### Task to complete
The stretch wanted below opens at the line containing "- like the daily quote" and closes at the line containing "The project was". Please return it exactly, with no other lines.

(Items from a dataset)
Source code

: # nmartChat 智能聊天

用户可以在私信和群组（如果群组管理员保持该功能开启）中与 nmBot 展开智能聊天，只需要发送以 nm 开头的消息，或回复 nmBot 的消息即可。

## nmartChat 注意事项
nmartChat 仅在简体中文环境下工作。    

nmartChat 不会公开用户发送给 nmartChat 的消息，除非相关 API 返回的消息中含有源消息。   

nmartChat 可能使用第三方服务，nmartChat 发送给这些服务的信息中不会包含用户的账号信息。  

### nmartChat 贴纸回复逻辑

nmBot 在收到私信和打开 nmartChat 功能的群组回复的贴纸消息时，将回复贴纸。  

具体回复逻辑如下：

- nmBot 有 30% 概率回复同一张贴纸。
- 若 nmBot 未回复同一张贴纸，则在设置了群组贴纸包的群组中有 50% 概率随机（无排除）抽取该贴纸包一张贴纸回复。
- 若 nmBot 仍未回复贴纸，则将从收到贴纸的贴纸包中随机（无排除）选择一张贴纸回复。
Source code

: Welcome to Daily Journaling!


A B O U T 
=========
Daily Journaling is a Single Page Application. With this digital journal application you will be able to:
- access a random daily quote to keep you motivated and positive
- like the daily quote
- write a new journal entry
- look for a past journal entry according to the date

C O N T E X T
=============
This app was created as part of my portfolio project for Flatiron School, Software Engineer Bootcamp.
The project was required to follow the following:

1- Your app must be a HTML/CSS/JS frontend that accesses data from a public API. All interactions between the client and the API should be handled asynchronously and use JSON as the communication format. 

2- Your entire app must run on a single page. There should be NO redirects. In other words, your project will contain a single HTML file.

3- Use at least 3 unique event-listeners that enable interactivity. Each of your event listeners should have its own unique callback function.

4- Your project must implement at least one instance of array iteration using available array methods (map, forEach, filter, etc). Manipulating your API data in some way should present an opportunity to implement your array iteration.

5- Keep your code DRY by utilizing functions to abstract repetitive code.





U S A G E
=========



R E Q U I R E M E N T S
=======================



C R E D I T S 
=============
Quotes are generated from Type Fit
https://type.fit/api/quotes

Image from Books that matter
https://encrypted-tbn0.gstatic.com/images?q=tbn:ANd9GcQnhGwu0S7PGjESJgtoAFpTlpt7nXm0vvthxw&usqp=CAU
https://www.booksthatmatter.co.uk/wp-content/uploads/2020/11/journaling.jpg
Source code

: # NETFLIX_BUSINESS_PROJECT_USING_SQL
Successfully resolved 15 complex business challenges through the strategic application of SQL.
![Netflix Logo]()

### Your solution
- like the daily quote
- write a new journal entry
- look for a past journal entry according to the date

C O N T E X T
=============
This app was created as part of my portfolio project for Flatiron School, Software Engineer Bootcamp.
The project was required to follow the following:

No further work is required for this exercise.